José Cercas

La guerra nunca es lejana. Aunque los cañones suenen en Gaza, en Ucrania o en territorios que apenas sabemos ubicar en el mapa, siempre golpea también en nuestra puerta. Porque la guerra arrasa lo que tenemos de común: la memoria, la tierra y la palabra.

El hombre inventó “paz”, pero en el mismo diccionario escribió “metralla” y “miedo”. Y es ahí donde la poesía debe intervenir: no para añadir ruido, sino para rescatar el silencio, para convertirlo en verso, para recordar que cada bomba es también una herida en nuestra propia casa.

Las guerras se parecen demasiado: ruinas, exilios, niños sin futuro, mujeres que entierran la esperanza. Cambian las banderas, pero el dolor siempre tiene el mismo idioma. Y frente a ese idioma, la palabra no se calla.
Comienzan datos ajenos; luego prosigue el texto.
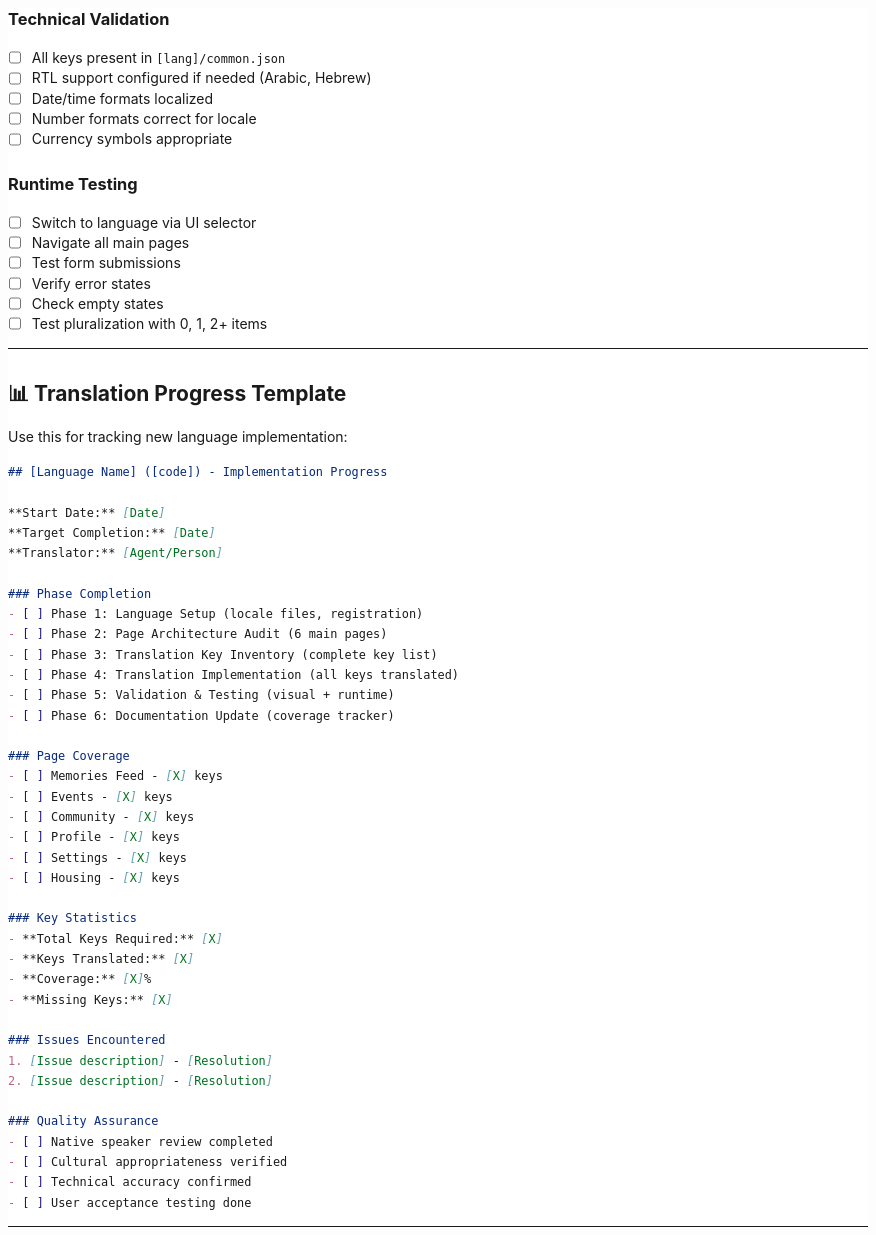 ### Technical Validation
- [ ] All keys present in `[lang]/common.json`
- [ ] RTL support configured if needed (Arabic, Hebrew)
- [ ] Date/time formats localized
- [ ] Number formats correct for locale
- [ ] Currency symbols appropriate

### Runtime Testing
- [ ] Switch to language via UI selector
- [ ] Navigate all main pages
- [ ] Test form submissions
- [ ] Verify error states
- [ ] Check empty states
- [ ] Test pluralization with 0, 1, 2+ items

---

## 📊 Translation Progress Template

Use this for tracking new language implementation:

```markdown
## [Language Name] ([code]) - Implementation Progress

**Start Date:** [Date]  
**Target Completion:** [Date]  
**Translator:** [Agent/Person]

### Phase Completion
- [ ] Phase 1: Language Setup (locale files, registration)
- [ ] Phase 2: Page Architecture Audit (6 main pages)
- [ ] Phase 3: Translation Key Inventory (complete key list)
- [ ] Phase 4: Translation Implementation (all keys translated)
- [ ] Phase 5: Validation & Testing (visual + runtime)
- [ ] Phase 6: Documentation Update (coverage tracker)

### Page Coverage
- [ ] Memories Feed - [X] keys
- [ ] Events - [X] keys  
- [ ] Community - [X] keys
- [ ] Profile - [X] keys
- [ ] Settings - [X] keys
- [ ] Housing - [X] keys

### Key Statistics
- **Total Keys Required:** [X]
- **Keys Translated:** [X]
- **Coverage:** [X]%
- **Missing Keys:** [X]

### Issues Encountered
1. [Issue description] - [Resolution]
2. [Issue description] - [Resolution]

### Quality Assurance
- [ ] Native speaker review completed
- [ ] Cultural appropriateness verified
- [ ] Technical accuracy confirmed
- [ ] User acceptance testing done
```

---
Un verso no detiene un tanque, pero puede abrir los ojos de quien no quiere ver. No apaga el fuego, pero siembra un árbol sobre las cenizas. La palabra, cuando se dice con verdad, es ya un acto de resistencia.

Hoy, más que nunca, necesitamos palabras contra la guerra: versos que nombren lo que duele, que recuerden que la paz no es un lujo sino un derecho, que el amor sigue siendo la única patria posible.